Journalist Shafik Rehman, who was remanded twice over an alleged plot to abduct and kill Prime Minister Sheikh Hasina’s son Sajeeb Wazed Joy, was sent to prison today.

Hasan Arafat, assistant commissioner of Detective Branch (DB) and the investigation officer of the case, placed him before the court of Dhaka Metropolitan Magistrate SM Masud Jaman after his second remand ended today.

The court also directed the jail authorities to provide Shafik Rehman with proper treatment and division according to the jail code.

Plainclothes detectives arrested Rehman at his Eskaton Road house in the capital on April 16. The same day, he was placed on the five-day remand.

Police on April 19, claimed that Rehman admitted to having more than one meeting with those in the US allegedly involved in the plot to abduct and kill Joy, who lives in the US. Rehman admitted to meeting four persons, including the three convicted by a US court in March last year over bribing an FBI special agent to collect confidential information, claimed police. The three are: US-Bangladesh citizen Rizve Ahmed Caesar, former FBI special agent Robert Lustyik and his "contact" Johannes Thaler.

Caesar was convicted by a US court for bribing an FBI special agent to collect information regarding a Bangladeshi political figure.
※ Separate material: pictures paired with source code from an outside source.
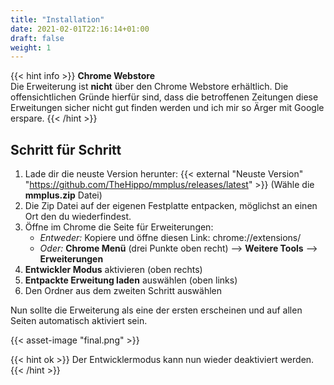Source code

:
 ```yaml
---
title: "Installation"
date: 2021-02-01T22:16:14+01:00
draft: false
weight: 1
---
```


{{< hint info >}}
**Chrome Webstore**\
Die Erweiterung ist **nicht** über den Chrome Webstore erhältlich. Die offensichtlichen Gründe hierfür sind, dass die betroffenen Zeitungen diese
Erweitungen sicher nicht gut finden werden und ich mir so Ärger mit Google erspare.
{{< /hint >}}

## Schritt für Schritt

1. Lade dir die neuste Version herunter: {{< external "Neuste Version" "https://github.com/TheHippo/mmplus/releases/latest" >}} (Wähle die **mmplus.zip** Datei)
2. Die Zip Datei auf der eigenen Festplatte entpacken, möglichst an einen Ort den du wiederfindest.
3. Öffne im Chrome die Seite für Erweiterungen:
	- *Entweder:* Kopiere und öffne diesen Link: chrome://extensions/
	- *Oder:* **Chrome Menü** (drei Punkte oben recht) --> **Weitere Tools** --> **Erweiterungen**
4. **Entwickler Modus** aktivieren (oben rechts)
5. **Entpackte Erweitung laden** auswählen (oben links)
6. Den Ordner aus dem zweiten Schritt auswählen

Nun sollte die Erweiterung als eine der ersten erscheinen und auf allen Seiten automatisch aktiviert sein.

{{< asset-image "final.png" >}}

{{< hint ok >}}
Der Entwicklermodus kann nun wieder deaktiviert werden.
{{< /hint >}}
The US Justice Department did not name the figure, but it is believed to be Joy.

According to the case statement, Caesar's father Mamun and some top leaders of the BNP and its allies met in the UK, the US and various places of Bangladesh before September 2012 and conspired to abduct and kill the PM's son.

In a Facebook post on March 9 last year, Joy, also ICT affairs adviser to the prime minister, accused BNP leaders of conspiring to abduct and kill him.

Shafik, who also holds British citizenship, worked in various media outlets, including the BBC, but came in the limelight after becoming editor of the weekly Jaijaidin in the 1980s.